Le E10 pèse également de plus en plus sur les questions thématiques telles que les enfants et les conflits armés (dont la France est à l’origine), la prévention et la résolution des conflits en Afrique, la consolidation de la paix, la coopération avec les organisations régionales, les opérations de maintien de la paix, les femmes (WPS), la jeunesse (YPS), la cybersécurité, et la question du lien entre climat et sécurité, même si cette dernière n’est pas formellement à l’agenda du Conseil.

La dynamique E10 a donc atteint aujourd’hui un niveau de maturité, par une coordination renforcée et des alliances stratégiques. Mais l’efficacité de cette dynamique E10 et de la relation E10-P5 continue néanmoins de dépendre de la composition, de la cohésion et du leadership des E10 selon les années, ainsi que des opportunités de travailler ensemble selon les enjeux. En 2022, la présence de deux puissances régionales, l’Inde et le Brésil, aspirant à devenir membres permanents du Conseil, et l’invasion de l’Ukraine par l’un des P5, ont ainsi mis cette cohésion du E10 à rude épreuve.

S’imposer dans un Conseil divisé mais pas paralysé

Les membres permanents du Conseil de sécurité sont très divisés depuis au moins le début du conflit en Syrie en 2011. Cette guerre a amené la Russie à faire usage de son veto une quinzaine de fois. Les bombardements de l’OTAN en Libye suite à la Résolution 1973 (2011), l’annexion de la Crimée par la Russie en 2014, les tentatives d’ingérence dans les élections présidentielles américaines de 2016, et l’empoisonnement en 2018 de Sergueï Skripal (ancien agent de renseignement militaire russe puis espion britannique) sur le sol britannique sont autant de dossiers qui ont tendu les relations entre membres du P5.
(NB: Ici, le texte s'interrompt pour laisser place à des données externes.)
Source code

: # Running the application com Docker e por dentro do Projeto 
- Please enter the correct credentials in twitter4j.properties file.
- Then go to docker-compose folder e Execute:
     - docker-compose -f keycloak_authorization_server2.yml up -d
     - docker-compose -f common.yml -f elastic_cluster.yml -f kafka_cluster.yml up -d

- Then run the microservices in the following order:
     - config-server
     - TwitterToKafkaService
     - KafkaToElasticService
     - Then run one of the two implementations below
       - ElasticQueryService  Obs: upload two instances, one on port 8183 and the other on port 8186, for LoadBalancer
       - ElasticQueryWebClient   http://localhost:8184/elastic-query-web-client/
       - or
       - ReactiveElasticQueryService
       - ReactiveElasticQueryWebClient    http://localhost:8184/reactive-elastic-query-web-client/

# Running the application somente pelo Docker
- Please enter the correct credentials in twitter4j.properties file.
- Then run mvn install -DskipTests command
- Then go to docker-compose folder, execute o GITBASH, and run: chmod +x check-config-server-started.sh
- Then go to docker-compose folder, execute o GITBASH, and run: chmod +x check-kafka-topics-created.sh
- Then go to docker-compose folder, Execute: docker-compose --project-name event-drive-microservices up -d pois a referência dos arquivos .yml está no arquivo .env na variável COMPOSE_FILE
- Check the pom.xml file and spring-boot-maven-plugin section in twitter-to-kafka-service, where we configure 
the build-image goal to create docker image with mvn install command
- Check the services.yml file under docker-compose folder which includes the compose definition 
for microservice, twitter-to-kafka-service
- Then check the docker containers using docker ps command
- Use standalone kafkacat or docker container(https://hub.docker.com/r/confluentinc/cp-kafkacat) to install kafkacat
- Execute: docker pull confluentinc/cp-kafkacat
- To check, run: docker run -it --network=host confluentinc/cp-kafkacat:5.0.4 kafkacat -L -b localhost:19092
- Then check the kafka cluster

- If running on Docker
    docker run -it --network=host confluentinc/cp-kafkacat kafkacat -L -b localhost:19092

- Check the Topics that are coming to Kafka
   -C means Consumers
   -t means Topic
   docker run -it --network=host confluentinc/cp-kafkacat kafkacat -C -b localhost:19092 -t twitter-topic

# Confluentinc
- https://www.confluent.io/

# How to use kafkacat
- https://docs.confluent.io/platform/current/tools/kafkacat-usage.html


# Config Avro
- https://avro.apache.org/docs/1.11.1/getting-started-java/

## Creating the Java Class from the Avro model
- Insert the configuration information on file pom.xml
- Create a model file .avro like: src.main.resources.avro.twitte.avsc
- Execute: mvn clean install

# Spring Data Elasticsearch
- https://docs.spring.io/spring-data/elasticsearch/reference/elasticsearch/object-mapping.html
L’invasion de l’Ukraine par la Russie le 23 février 2022 en violation de l’article 2 de la Charte des Nations Unies est toutefois la crise la plus importante qu’a connu le Conseil depuis l’invasion américaine de l’Irak en 2003, sans l’aval du Conseil de sécurité. Le Conseil est à nouveau incapable de condamner unanimement l’invasion de l’Ukraine par la Russie (puisque qu’elle possède un droit de véto lui permettant de bloquer toute résolution qui ne lui est pas favorable) et la pertinence et la légitimité du Conseil dans ce contexte sont d’autant plus remises en cause.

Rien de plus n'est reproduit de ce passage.